An IJ Net post that shares with scrappy scribes some great, easy, user-friendly and powerful video software that all can use: “Engaging and interactive journalism is still possible even without an extensive knowledge of coding. But how?
We’ve taken the guesswork out, scouring the internet to find the most accessible tools to create multimedia content. Below, you’ll find a collection of completely free applications that will do all the work for you — no coding required.
This week: video.”
A New York Times piece that introduces readers to a new-old idea that was perfected in the early days of electric access and now helps many rural communities access the internet: “Electricity came late here but transformed life on the farm. It provided bright light to study by and freed families from the tedium of washing clothes by hand and cutting wood for the cook stove.

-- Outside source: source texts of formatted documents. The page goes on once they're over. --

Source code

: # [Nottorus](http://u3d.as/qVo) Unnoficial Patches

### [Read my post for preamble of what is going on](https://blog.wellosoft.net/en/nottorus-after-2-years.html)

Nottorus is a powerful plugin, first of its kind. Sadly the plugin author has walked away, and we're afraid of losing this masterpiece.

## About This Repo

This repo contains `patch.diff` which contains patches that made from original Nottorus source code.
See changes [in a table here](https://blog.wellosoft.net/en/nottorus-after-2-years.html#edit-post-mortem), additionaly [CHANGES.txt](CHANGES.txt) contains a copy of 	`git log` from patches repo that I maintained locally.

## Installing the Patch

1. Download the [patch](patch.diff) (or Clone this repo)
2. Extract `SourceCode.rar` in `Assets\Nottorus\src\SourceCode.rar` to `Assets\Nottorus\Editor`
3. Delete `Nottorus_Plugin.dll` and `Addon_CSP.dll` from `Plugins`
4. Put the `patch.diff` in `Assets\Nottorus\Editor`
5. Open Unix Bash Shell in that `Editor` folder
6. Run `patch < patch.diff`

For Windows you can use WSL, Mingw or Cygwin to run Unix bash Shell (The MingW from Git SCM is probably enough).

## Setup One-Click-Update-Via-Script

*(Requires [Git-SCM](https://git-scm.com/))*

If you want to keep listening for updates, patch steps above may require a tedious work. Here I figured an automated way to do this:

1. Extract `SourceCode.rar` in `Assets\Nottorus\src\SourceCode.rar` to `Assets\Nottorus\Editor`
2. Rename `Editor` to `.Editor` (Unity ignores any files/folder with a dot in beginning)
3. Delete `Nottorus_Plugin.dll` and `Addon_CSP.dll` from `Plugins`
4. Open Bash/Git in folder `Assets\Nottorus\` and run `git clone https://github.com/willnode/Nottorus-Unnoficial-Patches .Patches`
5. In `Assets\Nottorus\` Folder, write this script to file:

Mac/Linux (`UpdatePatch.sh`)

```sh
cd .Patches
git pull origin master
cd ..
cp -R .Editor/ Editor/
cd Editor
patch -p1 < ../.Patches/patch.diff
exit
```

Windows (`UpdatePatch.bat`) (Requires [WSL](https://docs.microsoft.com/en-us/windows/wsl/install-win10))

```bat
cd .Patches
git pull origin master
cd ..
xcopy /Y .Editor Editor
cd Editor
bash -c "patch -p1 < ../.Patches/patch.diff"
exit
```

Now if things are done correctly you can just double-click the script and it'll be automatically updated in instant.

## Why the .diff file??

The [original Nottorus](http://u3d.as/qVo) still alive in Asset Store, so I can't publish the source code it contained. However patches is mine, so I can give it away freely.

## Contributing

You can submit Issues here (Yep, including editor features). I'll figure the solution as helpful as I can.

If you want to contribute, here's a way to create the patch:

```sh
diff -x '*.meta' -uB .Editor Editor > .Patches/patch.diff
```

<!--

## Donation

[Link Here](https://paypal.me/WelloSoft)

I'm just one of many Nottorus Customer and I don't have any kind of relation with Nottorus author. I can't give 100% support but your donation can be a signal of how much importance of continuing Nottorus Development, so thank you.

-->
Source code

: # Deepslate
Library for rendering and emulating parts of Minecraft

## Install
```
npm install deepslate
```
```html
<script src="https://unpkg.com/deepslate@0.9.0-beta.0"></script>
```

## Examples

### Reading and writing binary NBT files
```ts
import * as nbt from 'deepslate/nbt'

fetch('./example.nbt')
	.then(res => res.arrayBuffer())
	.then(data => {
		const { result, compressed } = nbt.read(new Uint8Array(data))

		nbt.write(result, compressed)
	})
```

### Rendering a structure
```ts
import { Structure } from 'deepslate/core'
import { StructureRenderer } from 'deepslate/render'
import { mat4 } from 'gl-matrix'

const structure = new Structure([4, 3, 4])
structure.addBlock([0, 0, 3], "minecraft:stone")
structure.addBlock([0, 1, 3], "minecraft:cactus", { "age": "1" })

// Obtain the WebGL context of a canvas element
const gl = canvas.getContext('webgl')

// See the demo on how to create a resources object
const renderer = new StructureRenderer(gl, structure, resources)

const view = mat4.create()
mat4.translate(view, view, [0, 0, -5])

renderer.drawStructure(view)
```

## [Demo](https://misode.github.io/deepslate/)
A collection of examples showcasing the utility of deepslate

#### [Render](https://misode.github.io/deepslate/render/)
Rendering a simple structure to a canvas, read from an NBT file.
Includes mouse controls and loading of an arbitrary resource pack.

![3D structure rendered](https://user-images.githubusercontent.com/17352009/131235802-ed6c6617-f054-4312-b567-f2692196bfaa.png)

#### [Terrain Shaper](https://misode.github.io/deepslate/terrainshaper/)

Last December, Mr. Creason saw a new addition to the utility pole erected by his father that may be just as transformational — a subsidiary of his local electric cooperative, Northeast Oklahoma Electric Cooperative, hung a fiber optic cable on it. That enabled Mr. Creason and the 120 residents of Zena, Okla., to pump high-speed internet service into their homes for the first time.
“The cooperative is doing it again, but now the light bulb is the internet,” said Mr. Creason, 82″
A World Socialist Web Site piece that looks at the radical about-face that many so-called ‘left leaning’ intellectuals and culture makers in Germany are taking when faced with the painful contradictions of today’s imploding world, a phenomenom that mirrors what is occurring elsewhere in Europe and America: “Augstein’s rightward evolution is no isolated case. It is symptomatic of the members of an entire section of the privileged upper-middle class who formerly understood themselves as left and liberal but who now give their full support to the state under conditions of deepening social tensions and the return of German militarism.”
An Earth Sky article that looks at one horrific consequence of global warming in the form of the release of long-buried and long-forgotten toxic wastes into the environment, thanks to rising temperatures: “Greenland ice is melting. This week, as a new map showed where Greenland’s bedrock ice is still solid and where’s it’s now melting, an unrelated study said that – as the ice melts – toxic and radioactive waste left behind at a Cold War-era hidden military base in Greenland could be released as early as 2090. The journalGeophysical Research Letters published the study on August 4, 2016.”